Saved entries
== == ==

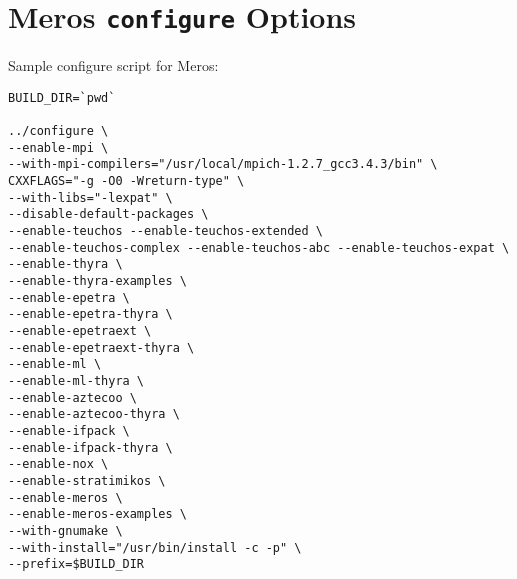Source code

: \documentclass[oneeqnum,onefignum,onetabnum,10pt]{SANDreport}
\newcommand{\InlineCommand}[1]{
  {\hspace{0.01 in}} {\tt #1} {\hspace{0.01 in}}}
\begin{document}
\section{Meros \InlineCommand{configure} Options}
Sample configure script for Meros:

\begin{verbatim}
BUILD_DIR=`pwd`

../configure \
--enable-mpi \
--with-mpi-compilers="/usr/local/mpich-1.2.7_gcc3.4.3/bin" \
CXXFLAGS="-g -O0 -Wreturn-type" \
--with-libs="-lexpat" \
--disable-default-packages \
--enable-teuchos --enable-teuchos-extended \
--enable-teuchos-complex --enable-teuchos-abc --enable-teuchos-expat \
--enable-thyra \
--enable-thyra-examples \
--enable-epetra \
--enable-epetra-thyra \
--enable-epetraext \
--enable-epetraext-thyra \
--enable-ml \
--enable-ml-thyra \
--enable-aztecoo \
--enable-aztecoo-thyra \
--enable-ifpack \
--enable-ifpack-thyra \
--enable-nox \
--enable-stratimikos \
--enable-meros \
--enable-meros-examples \
--with-gnumake \
--with-install="/usr/bin/install -c -p" \
--prefix=$BUILD_DIR
\end{verbatim}



    
%
\end{document}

== == ==

#### Work task
Search the data above for lines holding "InlineCommand" and copy each of them.

#### Task solution
\newcommand{\InlineCommand}[1]{
\section{Meros \InlineCommand{configure} Options}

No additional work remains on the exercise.